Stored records
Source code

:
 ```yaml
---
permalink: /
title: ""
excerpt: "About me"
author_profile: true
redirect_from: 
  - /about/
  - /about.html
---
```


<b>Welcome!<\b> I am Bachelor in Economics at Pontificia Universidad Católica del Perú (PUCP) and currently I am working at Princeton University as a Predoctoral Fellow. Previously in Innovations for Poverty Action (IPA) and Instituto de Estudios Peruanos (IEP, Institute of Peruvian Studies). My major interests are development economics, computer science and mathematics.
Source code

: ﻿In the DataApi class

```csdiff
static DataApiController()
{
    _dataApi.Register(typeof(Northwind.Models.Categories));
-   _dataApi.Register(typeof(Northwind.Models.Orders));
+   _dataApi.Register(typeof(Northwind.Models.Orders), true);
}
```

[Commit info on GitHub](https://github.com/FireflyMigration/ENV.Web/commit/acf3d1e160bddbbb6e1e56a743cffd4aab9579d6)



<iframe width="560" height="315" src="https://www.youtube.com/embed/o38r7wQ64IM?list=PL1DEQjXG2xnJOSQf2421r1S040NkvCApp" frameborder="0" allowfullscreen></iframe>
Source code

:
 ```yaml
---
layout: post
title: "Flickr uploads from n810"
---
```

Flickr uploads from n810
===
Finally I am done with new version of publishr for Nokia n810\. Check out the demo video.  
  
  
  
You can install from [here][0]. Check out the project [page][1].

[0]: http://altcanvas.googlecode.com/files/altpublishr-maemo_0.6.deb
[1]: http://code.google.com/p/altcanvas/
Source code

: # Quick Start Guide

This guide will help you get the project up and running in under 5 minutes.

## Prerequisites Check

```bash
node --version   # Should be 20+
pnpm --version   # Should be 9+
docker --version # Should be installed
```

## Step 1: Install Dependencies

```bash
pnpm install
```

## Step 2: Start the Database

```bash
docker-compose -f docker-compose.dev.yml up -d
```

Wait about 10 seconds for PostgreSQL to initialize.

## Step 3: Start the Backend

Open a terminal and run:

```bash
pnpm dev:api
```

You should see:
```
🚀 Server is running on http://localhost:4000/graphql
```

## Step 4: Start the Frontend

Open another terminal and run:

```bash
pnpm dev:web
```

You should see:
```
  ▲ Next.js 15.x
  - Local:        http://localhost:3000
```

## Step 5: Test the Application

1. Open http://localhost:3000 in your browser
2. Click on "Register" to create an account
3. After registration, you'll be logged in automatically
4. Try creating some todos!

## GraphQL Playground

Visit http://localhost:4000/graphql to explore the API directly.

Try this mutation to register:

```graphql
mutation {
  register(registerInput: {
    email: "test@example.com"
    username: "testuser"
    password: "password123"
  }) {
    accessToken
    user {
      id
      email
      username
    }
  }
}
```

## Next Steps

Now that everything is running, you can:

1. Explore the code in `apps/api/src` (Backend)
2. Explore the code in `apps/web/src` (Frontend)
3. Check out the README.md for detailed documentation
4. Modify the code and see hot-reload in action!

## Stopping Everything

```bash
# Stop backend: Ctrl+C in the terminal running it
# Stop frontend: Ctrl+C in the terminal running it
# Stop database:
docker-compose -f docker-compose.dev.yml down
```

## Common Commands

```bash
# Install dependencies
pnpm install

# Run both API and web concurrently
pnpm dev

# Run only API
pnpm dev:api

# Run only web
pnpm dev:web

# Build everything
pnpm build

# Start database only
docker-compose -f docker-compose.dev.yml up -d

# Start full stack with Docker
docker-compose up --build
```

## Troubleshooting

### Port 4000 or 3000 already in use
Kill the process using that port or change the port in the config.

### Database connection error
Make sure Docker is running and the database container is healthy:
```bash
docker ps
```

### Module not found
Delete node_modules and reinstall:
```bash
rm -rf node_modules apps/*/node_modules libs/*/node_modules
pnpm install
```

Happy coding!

TASK DIRECTIONS: An exact copy of all the entries is the required answer.

WRITTEN SOLUTION:
Source code

:
 ```yaml
---
permalink: /
title: ""
excerpt: "About me"
author_profile: true
redirect_from: 
  - /about/
  - /about.html
---
```


<b>Welcome!<\b> I am Bachelor in Economics at Pontificia Universidad Católica del Perú (PUCP) and currently I am working at Princeton University as a Predoctoral Fellow. Previously in Innovations for Poverty Action (IPA) and Instituto de Estudios Peruanos (IEP, Institute of Peruvian Studies). My major interests are development economics, computer science and mathematics.
Source code

: ﻿In the DataApi class

```csdiff
static DataApiController()
{
    _dataApi.Register(typeof(Northwind.Models.Categories));
-   _dataApi.Register(typeof(Northwind.Models.Orders));
+   _dataApi.Register(typeof(Northwind.Models.Orders), true);
}
```

[Commit info on GitHub](https://github.com/FireflyMigration/ENV.Web/commit/acf3d1e160bddbbb6e1e56a743cffd4aab9579d6)



<iframe width="560" height="315" src="https://www.youtube.com/embed/o38r7wQ64IM?list=PL1DEQjXG2xnJOSQf2421r1S040NkvCApp" frameborder="0" allowfullscreen></iframe>
Source code

:
 ```yaml
---
layout: post
title: "Flickr uploads from n810"
---
```

Flickr uploads from n810
===
Finally I am done with new version of publishr for Nokia n810\. Check out the demo video.  
  
  
  
You can install from [here][0]. Check out the project [page][1].

[0]: http://altcanvas.googlecode.com/files/altpublishr-maemo_0.6.deb
[1]: http://code.google.com/p/altcanvas/
Source code

: # Quick Start Guide

This guide will help you get the project up and running in under 5 minutes.

## Prerequisites Check

```bash
node --version   # Should be 20+
pnpm --version   # Should be 9+
docker --version # Should be installed
```

## Step 1: Install Dependencies

```bash
pnpm install
```

## Step 2: Start the Database

```bash
docker-compose -f docker-compose.dev.yml up -d
```

Wait about 10 seconds for PostgreSQL to initialize.

## Step 3: Start the Backend

Open a terminal and run:

```bash
pnpm dev:api
```

You should see:
```
🚀 Server is running on http://localhost:4000/graphql
```

## Step 4: Start the Frontend

Open another terminal and run:

```bash
pnpm dev:web
```

You should see:
```
  ▲ Next.js 15.x
  - Local:        http://localhost:3000
```

## Step 5: Test the Application

1. Open http://localhost:3000 in your browser
2. Click on "Register" to create an account
3. After registration, you'll be logged in automatically
4. Try creating some todos!

## GraphQL Playground

Visit http://localhost:4000/graphql to explore the API directly.

Try this mutation to register:

```graphql
mutation {
  register(registerInput: {
    email: "test@example.com"
    username: "testuser"
    password: "password123"
  }) {
    accessToken
    user {
      id
      email
      username
    }
  }
}
```

## Next Steps

Now that everything is running, you can:

1. Explore the code in `apps/api/src` (Backend)
2. Explore the code in `apps/web/src` (Frontend)
3. Check out the README.md for detailed documentation
4. Modify the code and see hot-reload in action!

## Stopping Everything

```bash
# Stop backend: Ctrl+C in the terminal running it
# Stop frontend: Ctrl+C in the terminal running it
# Stop database:
docker-compose -f docker-compose.dev.yml down
```

## Common Commands

```bash
# Install dependencies
pnpm install

# Run both API and web concurrently
pnpm dev

# Run only API
pnpm dev:api

# Run only web
pnpm dev:web

# Build everything
pnpm build

# Start database only
docker-compose -f docker-compose.dev.yml up -d

# Start full stack with Docker
docker-compose up --build
```

## Troubleshooting

### Port 4000 or 3000 already in use
Kill the process using that port or change the port in the config.

### Database connection error
Make sure Docker is running and the database container is healthy:
```bash
docker ps
```

### Module not found
Delete node_modules and reinstall:
```bash
rm -rf node_modules apps/*/node_modules libs/*/node_modules
pnpm install
```

Happy coding!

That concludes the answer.